Moreover, as buyer journeys grow more complex, product portfolios expand, and competition intensifies, sales teams need more than enthusiasm and persistence to succeed. They need the right knowledge, tools, messaging, and guidance to engage buyers effectively.

At its core, sales enablement ensures that sellers have everything they need to win deals consistently. It connects marketing, product, and sales around a shared mission – helping buyers make informed decisions. 

Effective sales enablement, however, isn’t simply about creating sales decks or organizing training sessions. The most successful organizations approach enablement as a strategic discipline that continuously improves seller performance and customer engagement. 

In this blog post I explore best practices that can help organizations build a sales enablement function that drives measurable revenue impact. 

Align Sales Enablement with Business Strategy

Too often, enablement teams focus on producing materials or running training programs without connecting those efforts to strategic priorities such as entering new markets, launching new products, or increasing win rates in competitive deals.

Effective enablement leaders ask fundamental questions such as: 

  • What revenue goals must the company achieve?
  • Which segments or industries represent the highest growth opportunity?
  • Where in the sales process are deals most often lost?

By aligning enablement programs with these priorities, organizations ensure that their efforts address the most important challenges facing the sales team.

When enablement is tied directly to business outcomes, it becomes a strategic driver of growth rather than a support function. 

Build Deep Collaboration Between Sales, Marketing, and Product

Sales enablement sits at the intersection of multiple teams. Its success depends on strong collaboration between sales, marketing, product management, and customer success.

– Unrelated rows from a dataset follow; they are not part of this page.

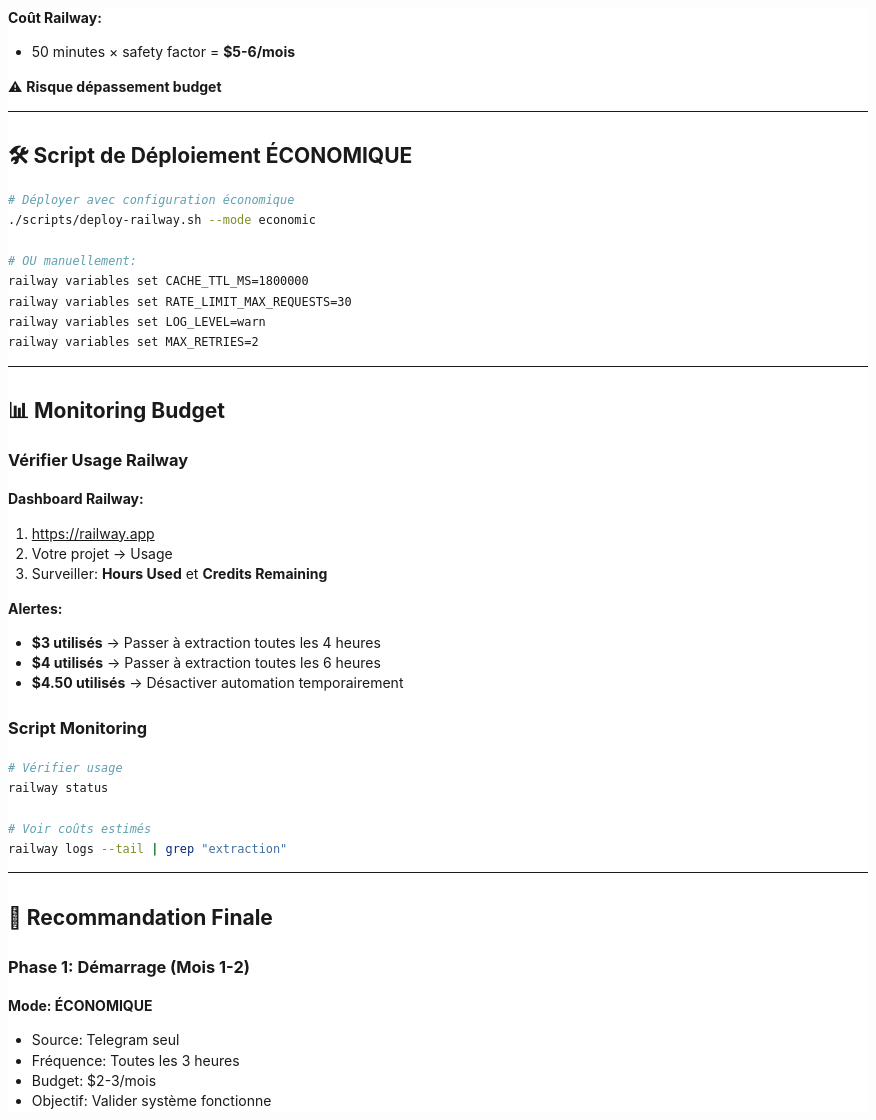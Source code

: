**Coût Railway:**
- 50 minutes × safety factor = **$5-6/mois**

⚠️ **Risque dépassement budget**

---

## 🛠️ Script de Déploiement ÉCONOMIQUE

```bash
# Déployer avec configuration économique
./scripts/deploy-railway.sh --mode economic

# OU manuellement:
railway variables set CACHE_TTL_MS=1800000
railway variables set RATE_LIMIT_MAX_REQUESTS=30
railway variables set LOG_LEVEL=warn
railway variables set MAX_RETRIES=2
```

---

## 📊 Monitoring Budget

### Vérifier Usage Railway

**Dashboard Railway:**
1. https://railway.app
2. Votre projet → Usage
3. Surveiller: **Hours Used** et **Credits Remaining**

**Alertes:**
- **$3 utilisés** → Passer à extraction toutes les 4 heures
- **$4 utilisés** → Passer à extraction toutes les 6 heures
- **$4.50 utilisés** → Désactiver automation temporairement

### Script Monitoring

```bash
# Vérifier usage
railway status

# Voir coûts estimés
railway logs --tail | grep "extraction"
```

---

## 🎯 Recommandation Finale

### Phase 1: Démarrage (Mois 1-2)

**Mode: ÉCONOMIQUE**
- Source: Telegram seul
- Fréquence: Toutes les 3 heures
- Budget: $2-3/mois
- Objectif: Valider système fonctionne
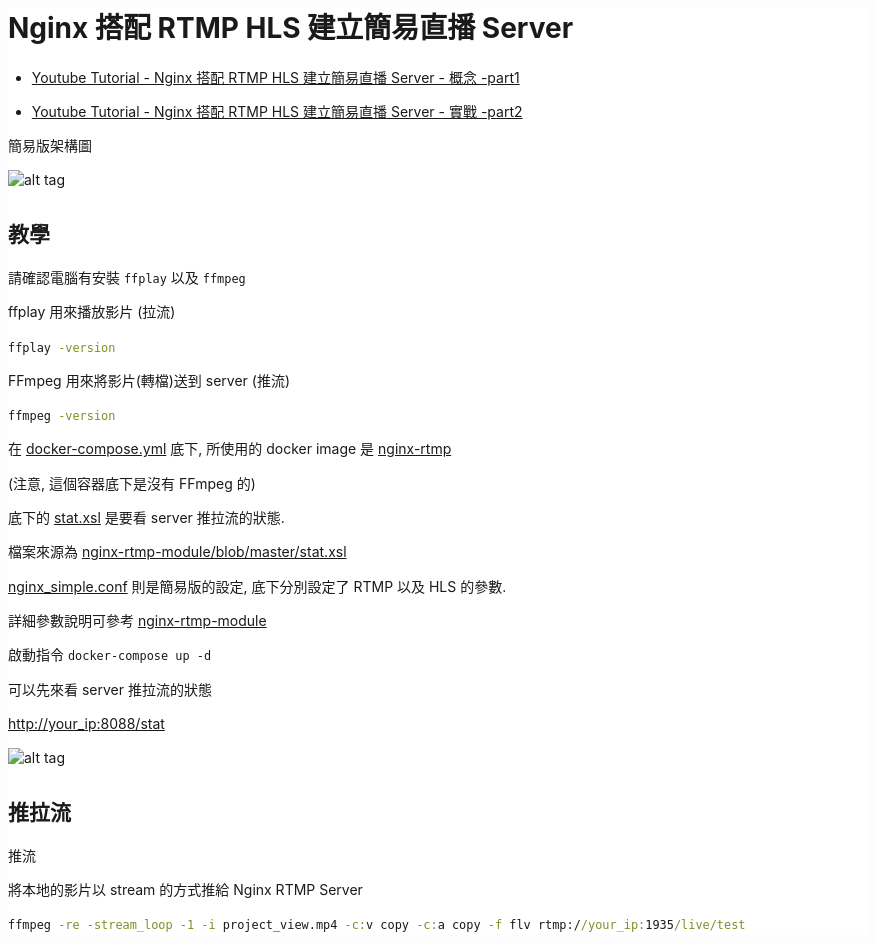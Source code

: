 # Nginx 搭配 RTMP HLS 建立簡易直播 Server

* [Youtube Tutorial - Nginx 搭配 RTMP HLS 建立簡易直播 Server - 概念 -part1](https://youtu.be/YIXgNUrvqp0)

* [Youtube Tutorial - Nginx 搭配 RTMP HLS 建立簡易直播 Server - 實戰 -part2](https://youtu.be/oxnUUlCXpE8)

簡易版架構圖

![alt tag](https://i.imgur.com/gYWMjoX.png)

## 教學

請確認電腦有安裝 `ffplay` 以及 `ffmpeg`

ffplay 用來播放影片 (拉流)

```cmd
ffplay -version
```

FFmpeg 用來將影片(轉檔)送到 server (推流)

```cmd
ffmpeg -version
```

在 [docker-compose.yml](docker-compose.yml) 底下, 所使用的 docker image 是
 [nginx-rtmp](https://hub.docker.com/r/tiangolo/nginx-rtmp/)

(注意, 這個容器底下是沒有 FFmpeg 的)

底下的 [stat.xsl](stat.xsl) 是要看 server 推拉流的狀態.

檔案來源為 [nginx-rtmp-module/blob/master/stat.xsl](https://github.com/arut/nginx-rtmp-module/blob/master/stat.xsl)

[nginx_simple.conf](nginx_simple.conf) 則是簡易版的設定, 底下分別設定了 RTMP 以及 HLS 的參數.

詳細參數說明可參考 [nginx-rtmp-module](https://github.com/arut/nginx-rtmp-module/wiki/Directives)

啟動指令 `docker-compose up -d`

可以先來看 server 推拉流的狀態

[http://your_ip:8088/stat](http://your_ip:8088/stat)

![alt tag](https://i.imgur.com/72TOzYq.png)

## 推拉流

推流

將本地的影片以 stream 的方式推給 Nginx RTMP Server

```cmd
ffmpeg -re -stream_loop -1 -i project_view.mp4 -c:v copy -c:a copy -f flv rtmp://your_ip:1935/live/test
```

Marketing produces messaging, content, and campaigns that shape how buyers perceive the company. Product teams understand the technology and roadmap that differentiate the offering. Sales teams interact with customers daily and understand real-world objections and competitive dynamics. 

Sales enablement functions as the connective tissue among these groups. Enablement teams should create structured feedback loops that allow insights from sales conversations to inform marketing content and product messaging. 

Likewise, product updates and marketing campaigns should be translated into practical guidance that sellers can immediately apply in customer interactions. 

When these teams operate in alignment, messaging becomes more consistent, sales conversations become more effective, and customers receive a clearer understanding of the company's value. 

Develop Clear, Customer-Centric Messaging

One of the most important responsibilities of sales enablement is ensuring that sellers communicate value clearly and consistently.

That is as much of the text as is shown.